### WORK REQUIRED
Across the listing, count the lines that include the string "opinion". Give nothing besides the number.
---- DATASET RECORDS
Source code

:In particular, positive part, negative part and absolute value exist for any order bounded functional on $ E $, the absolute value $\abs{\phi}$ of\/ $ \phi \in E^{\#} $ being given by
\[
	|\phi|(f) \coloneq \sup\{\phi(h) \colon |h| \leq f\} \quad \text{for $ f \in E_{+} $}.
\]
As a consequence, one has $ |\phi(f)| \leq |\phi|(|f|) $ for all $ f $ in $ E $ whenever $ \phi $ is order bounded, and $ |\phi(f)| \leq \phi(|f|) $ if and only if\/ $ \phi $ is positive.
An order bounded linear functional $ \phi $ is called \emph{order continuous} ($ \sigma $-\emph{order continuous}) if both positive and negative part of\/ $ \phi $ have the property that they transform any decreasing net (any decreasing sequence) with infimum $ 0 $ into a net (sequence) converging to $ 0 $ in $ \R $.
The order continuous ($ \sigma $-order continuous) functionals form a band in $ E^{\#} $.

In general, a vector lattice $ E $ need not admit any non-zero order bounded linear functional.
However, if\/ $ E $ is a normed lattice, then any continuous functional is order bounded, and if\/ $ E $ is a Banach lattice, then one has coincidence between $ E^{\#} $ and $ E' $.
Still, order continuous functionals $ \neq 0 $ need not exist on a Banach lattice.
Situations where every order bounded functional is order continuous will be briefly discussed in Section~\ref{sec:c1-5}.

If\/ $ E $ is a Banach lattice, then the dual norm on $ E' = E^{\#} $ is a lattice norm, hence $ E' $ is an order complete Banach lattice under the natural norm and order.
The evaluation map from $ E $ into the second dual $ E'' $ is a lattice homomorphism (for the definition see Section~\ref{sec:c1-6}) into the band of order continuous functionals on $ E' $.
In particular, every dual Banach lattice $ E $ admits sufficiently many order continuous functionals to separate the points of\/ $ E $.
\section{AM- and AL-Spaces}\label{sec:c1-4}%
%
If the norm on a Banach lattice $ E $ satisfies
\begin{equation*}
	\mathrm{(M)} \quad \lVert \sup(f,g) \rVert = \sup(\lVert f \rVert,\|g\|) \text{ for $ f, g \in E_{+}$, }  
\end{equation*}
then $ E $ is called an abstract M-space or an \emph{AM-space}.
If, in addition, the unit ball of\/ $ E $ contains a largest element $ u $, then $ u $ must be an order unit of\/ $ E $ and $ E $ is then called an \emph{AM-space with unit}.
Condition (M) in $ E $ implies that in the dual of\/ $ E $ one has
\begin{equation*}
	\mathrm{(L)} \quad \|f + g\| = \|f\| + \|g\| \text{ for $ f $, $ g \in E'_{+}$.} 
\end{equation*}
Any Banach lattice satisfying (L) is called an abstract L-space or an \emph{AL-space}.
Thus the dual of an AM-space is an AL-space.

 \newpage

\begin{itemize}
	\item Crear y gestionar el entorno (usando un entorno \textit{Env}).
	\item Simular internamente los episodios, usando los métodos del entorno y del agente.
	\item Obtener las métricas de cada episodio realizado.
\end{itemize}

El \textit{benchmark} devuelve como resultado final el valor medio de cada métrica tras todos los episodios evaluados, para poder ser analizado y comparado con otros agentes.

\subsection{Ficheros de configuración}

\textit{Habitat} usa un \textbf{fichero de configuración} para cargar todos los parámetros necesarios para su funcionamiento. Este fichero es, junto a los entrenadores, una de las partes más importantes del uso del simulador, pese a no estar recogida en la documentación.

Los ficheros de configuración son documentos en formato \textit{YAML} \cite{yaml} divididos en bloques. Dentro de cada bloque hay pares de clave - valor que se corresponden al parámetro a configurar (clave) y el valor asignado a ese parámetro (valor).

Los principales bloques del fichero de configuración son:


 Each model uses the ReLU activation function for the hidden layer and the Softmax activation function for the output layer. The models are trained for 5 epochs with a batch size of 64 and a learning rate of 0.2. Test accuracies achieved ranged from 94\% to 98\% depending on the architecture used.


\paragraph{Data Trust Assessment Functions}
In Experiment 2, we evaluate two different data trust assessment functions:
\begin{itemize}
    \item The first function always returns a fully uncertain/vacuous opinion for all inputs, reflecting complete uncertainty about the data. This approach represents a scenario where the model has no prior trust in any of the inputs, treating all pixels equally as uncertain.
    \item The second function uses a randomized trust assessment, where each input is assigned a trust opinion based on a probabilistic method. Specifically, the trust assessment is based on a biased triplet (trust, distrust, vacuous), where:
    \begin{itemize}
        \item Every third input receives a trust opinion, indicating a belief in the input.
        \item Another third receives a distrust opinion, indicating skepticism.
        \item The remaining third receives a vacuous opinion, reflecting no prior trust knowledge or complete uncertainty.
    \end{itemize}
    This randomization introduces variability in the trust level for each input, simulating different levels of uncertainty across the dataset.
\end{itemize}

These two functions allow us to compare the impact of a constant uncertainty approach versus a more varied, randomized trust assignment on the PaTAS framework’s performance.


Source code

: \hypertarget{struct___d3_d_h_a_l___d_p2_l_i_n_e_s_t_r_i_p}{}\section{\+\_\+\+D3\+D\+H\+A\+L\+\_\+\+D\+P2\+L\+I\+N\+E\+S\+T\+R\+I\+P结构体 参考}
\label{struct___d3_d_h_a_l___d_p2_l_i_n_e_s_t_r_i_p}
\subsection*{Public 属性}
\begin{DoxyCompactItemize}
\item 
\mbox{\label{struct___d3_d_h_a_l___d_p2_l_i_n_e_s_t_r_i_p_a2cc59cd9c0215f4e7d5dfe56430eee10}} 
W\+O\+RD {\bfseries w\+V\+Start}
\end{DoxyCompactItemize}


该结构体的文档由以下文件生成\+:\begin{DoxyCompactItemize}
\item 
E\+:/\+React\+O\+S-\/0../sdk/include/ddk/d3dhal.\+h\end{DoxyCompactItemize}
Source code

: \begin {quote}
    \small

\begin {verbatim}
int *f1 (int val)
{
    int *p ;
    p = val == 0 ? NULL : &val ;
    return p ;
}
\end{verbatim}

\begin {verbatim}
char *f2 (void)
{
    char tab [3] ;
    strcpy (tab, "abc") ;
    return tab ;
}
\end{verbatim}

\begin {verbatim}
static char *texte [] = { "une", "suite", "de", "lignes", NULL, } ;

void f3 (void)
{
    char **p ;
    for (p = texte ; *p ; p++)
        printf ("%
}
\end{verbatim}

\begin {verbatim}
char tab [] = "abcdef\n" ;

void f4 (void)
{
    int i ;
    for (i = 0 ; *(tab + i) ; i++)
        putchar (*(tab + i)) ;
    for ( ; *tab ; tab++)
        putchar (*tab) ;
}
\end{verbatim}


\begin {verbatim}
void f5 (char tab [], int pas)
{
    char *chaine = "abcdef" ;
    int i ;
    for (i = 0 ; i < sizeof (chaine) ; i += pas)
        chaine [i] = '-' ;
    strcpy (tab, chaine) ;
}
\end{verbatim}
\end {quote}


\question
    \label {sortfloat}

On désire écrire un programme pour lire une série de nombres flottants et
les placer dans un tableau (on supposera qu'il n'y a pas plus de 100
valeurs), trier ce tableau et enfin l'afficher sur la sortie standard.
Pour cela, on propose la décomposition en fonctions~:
--------
### RESPONSE TO THE EXERCISE
5